Nardjes A. does not discuss strategy or how the protests might win. Nor should it have to – there can be other films and pamphlets for that. Rather, it shows the young protesters as they are, not as you might like them to be.

So, Nardjes is shocked when she hears that one of her friends was at the protests in front of the Presidential Palace. Wasn’t that dangerous? Is that what we really want to do? You get a real sense that Nardjes is very clear about what needs to be changed in Algerian society, but doesn’t give much thought as to how this change can be effected. In this sense, the film honestly shows the confused mood at the start of the protests, rather than suggesting that most protesters already had a fully formed strategy in their head.
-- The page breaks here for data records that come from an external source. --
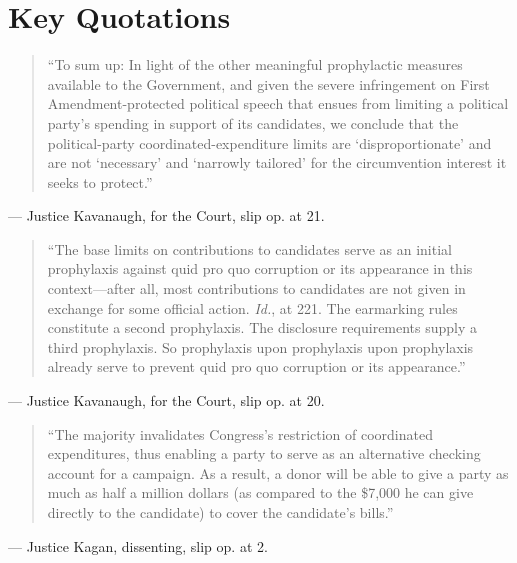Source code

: \documentclass[12pt]{article}
\begin{document}
\section{Key Quotations}

\begin{quote}
``To sum up: In light of the other meaningful prophylactic measures available to the Government, and given the severe infringement on First Amendment-protected political speech that ensues from limiting a political party's spending in support of its candidates, we conclude that the political-party coordinated-expenditure limits are `disproportionate' and are not `necessary' and `narrowly tailored' for the circumvention interest it seeks to protect.''
\end{quote}
\noindent --- Justice Kavanaugh, for the Court, slip op. at 21.

\begin{quote}
``The base limits on contributions to candidates serve as an initial prophylaxis against quid pro quo corruption or its appearance in this context---after all, most contributions to candidates are not given in exchange for some official action. \textit{Id.}, at 221. The earmarking rules constitute a second prophylaxis. The disclosure requirements supply a third prophylaxis. So prophylaxis upon prophylaxis upon prophylaxis already serve to prevent quid pro quo corruption or its appearance.''
\end{quote}
\noindent --- Justice Kavanaugh, for the Court, slip op. at 20.

\begin{quote}
``The majority invalidates Congress's restriction of coordinated expenditures, thus enabling a party to serve as an alternative checking account for a campaign. As a result, a donor will be able to give a party as much as half a million dollars (as compared to the \$7,000 he can give directly to the candidate) to cover the candidate's bills.''
\end{quote}
\noindent --- Justice Kagan, dissenting, slip op. at 2.
\end{document}

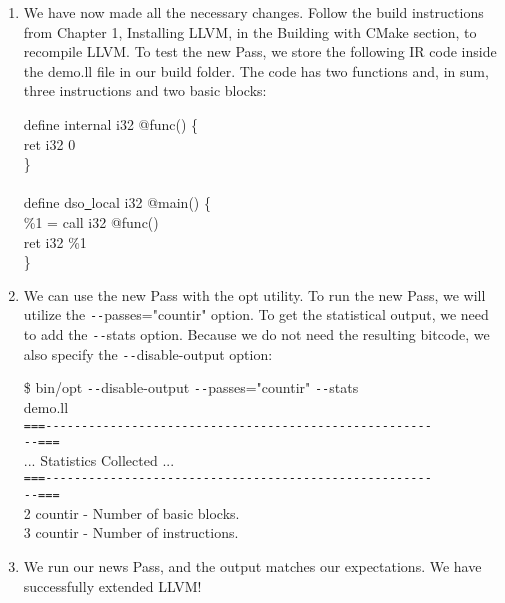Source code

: \begin{enumerate}
\item We have now made all the necessary changes. Follow the build instructions from Chapter 1, Installing LLVM, in the Building with CMake section, to recompile LLVM. To test the new Pass, we store the following IR code inside the demo.ll file in our build folder. The code has two functions and, in sum, three instructions and two basic blocks:
\begin{tcolorbox}[colback=white,colframe=black]
define internal i32 @func() \{ \\
\hspace*{0.5cm}ret i32 0 \\
\} \\
\\
define dso\underline{~}local i32 @main() \{ \\
\hspace*{0.5cm}	\%1 = call i32 @func() \\
\hspace*{0.5cm}	ret i32 \%1 \\
\}
\end{tcolorbox}

\item We can use the new Pass with the opt utility. To run the new Pass, we will utilize the \verb|--|passes="countir" option. To get the statistical output, we need to add the \verb|--|stats option. Because we do not need the resulting bitcode, we also specify the \verb|--|disable-output option:
\begin{tcolorbox}[colback=white,colframe=black]
\$ bin/opt \verb|--|disable-output \verb|--|passes="countir" \verb|--|stats  \\
demo.ll \\
\verb|===------------------------------------------------------| \\
\verb|--===| \\
... Statistics Collected ... \\
\verb|===------------------------------------------------------| \\
\verb|--===| \\
2 countir - Number of basic blocks. \\
3 countir - Number of instructions.
\end{tcolorbox}

\item We run our news Pass, and the output matches our expectations. We have successfully extended LLVM!

\end{enumerate}

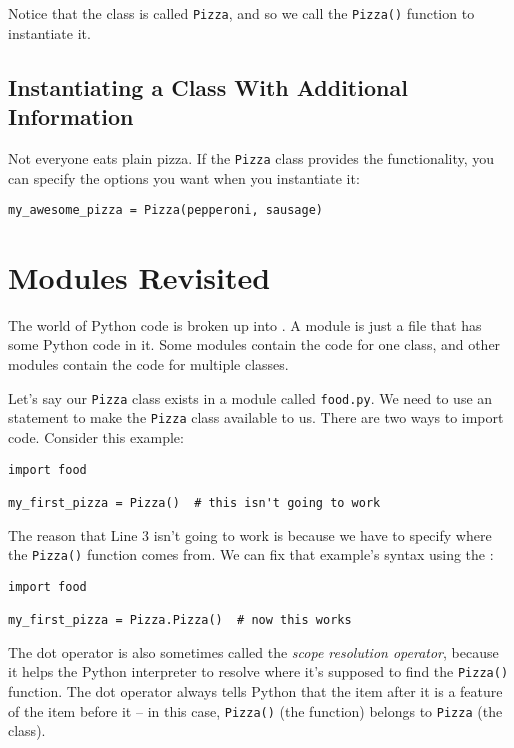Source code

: Notice that the class is called \texttt{Pizza}, and so we call the \texttt{Pizza()} function to instantiate it.

\subsection{Instantiating a Class With Additional Information}

Not everyone eats plain pizza.  If the \texttt{Pizza} class provides the functionality, you can specify the options you want when you instantiate it:

\begin{verbatim}
my_awesome_pizza = Pizza(pepperoni, sausage)
\end{verbatim}

\section{Modules Revisited}

The world of Python code is broken up into .  A module is just a file that has some Python code in it.  Some modules contain the code for one class, and other modules contain the code for multiple classes.

Let's say our \texttt{Pizza} class exists in a module called \texttt{food.py}.  We need to use an  statement to make the \texttt{Pizza} class available to us.  There are two ways to import code.  Consider this example:

\begin{verbatim}
import food

my_first_pizza = Pizza()  # this isn't going to work
\end{verbatim}

The reason that Line 3 isn't going to work is because we have to specify where the \texttt{Pizza()} function comes from.  We can fix that example's syntax using the :

\begin{verbatim}
import food

my_first_pizza = Pizza.Pizza()  # now this works
\end{verbatim}

The dot operator is also sometimes called the \textit{scope resolution operator}, because it helps the Python interpreter to resolve where it's supposed to find the \texttt{Pizza()} function.  The dot operator always tells Python that the item after it is a feature of the item before it -- in this case, \texttt{Pizza()} (the function) belongs to \texttt{Pizza} (the class).

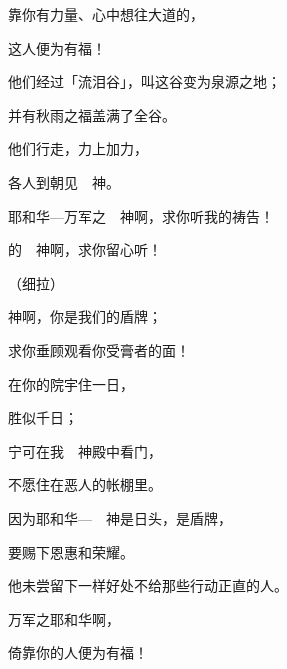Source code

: {\BB \par }{\Q {}靠你有力量、心中想往{}大道的，
\par }{\Q 这人便为有福！
\par }{\Q {}他们经过「流泪谷」，叫这谷变为泉源之地；
\par }{\Q 并有秋雨之福盖满了全谷。
\par }{\Q {}他们行走，力上加力，
\par }{\Q 各人到{}朝见　神。
\par }{\BB \par }{\Q {}耶和华—万军之　神啊，求你听我的祷告！
\par }{的　神啊，求你留心听！
\par }{\QS （细拉）
\par }
{\Q {}神啊，你是我们的盾牌；
\par }{\Q 求你垂顾观看你受膏者的面！
\par }{\BB \par }{\Q {}在你的院宇住一日，
\par }{\Q 胜似{}千日；
\par }{\Q 宁可在我　神殿中看门，
\par }{\Q 不愿住在恶人的帐棚里。
\par }{\Q {}因为耶和华—　神是日头，是盾牌，
\par }{\Q 要赐下恩惠和荣耀。
\par }{\Q 他未尝留下一样好处不给那些行动正直的人。
\par }{\Q {}万军之耶和华啊，
\par }{\Q 倚靠你的人便为有福！

\par }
Throughout the film there is the sense that everyone is in imminent danger – as well as her friends Nardjes regularly phones her mother. If her mother had her way, Nardjes would stay at home – her family have taken part in previous social upheavals in Algeria, and she feels very protective for her daughter. At the same time she seems proud of her reluctantly active daughter, who is representing her on the streets.

One of the first thing I did after watching the film was to try and contact my old friend Omnia. I first met Omnia at a political conference in Cairo. She wasn’t attending, but was with a group of local journalism students. We kept contact after I returned to Berlin, but whenever we started to talk about Egyptian politics, Omnia became guarded, wary that state forces were listening in.

Then Hosni Mubarak was overthrown, and I returned once more to Egypt. Omnia was central to setting up meetings in her home town of Tanta – with everyone from the Muslim Brotherhood to social democrats to trade unionists in the nearby Mahalla textile factory to friends of hers who did voluntary work for Islamic charities. Omnia did not lead the Arab Spring, but it would not have been possible without people like her.

One day, out of the blue, Omnia sent me a message: “I’ve lived under a dictatorship all my life. It just isn’t fair”. This is something she would never have written before Mubarak’s fall. Read in isolation, it doesn’t seem particularly radical, but it was the simple sense of injustice that caused Omnia and many people like her to actually change the world.

As with Omnia, so with Nardjes. Throughout the film, she explains her everyday existence in voiceover. Nardjes is not a natural radical – she would rather go dancing – but she feels compelled to protest because things cannot carry on in the same way.

Originally, director Karim Ainouz just wanted to make a general documentary about the country in which his father was born. Then he got caught up in the middle of a peaceful revolution and met people like Nardjes. This happenstance is something that we can only celebrate.

The end credits explain that although Bouteflika is gone, many of the old power structures are still there and the fight goes on. For all her desire to just live a normal life, you can bet that Nardjes and many people like her are going to be pulled into further struggles. Let’s hope that Ainouz sticks around to film the further developments.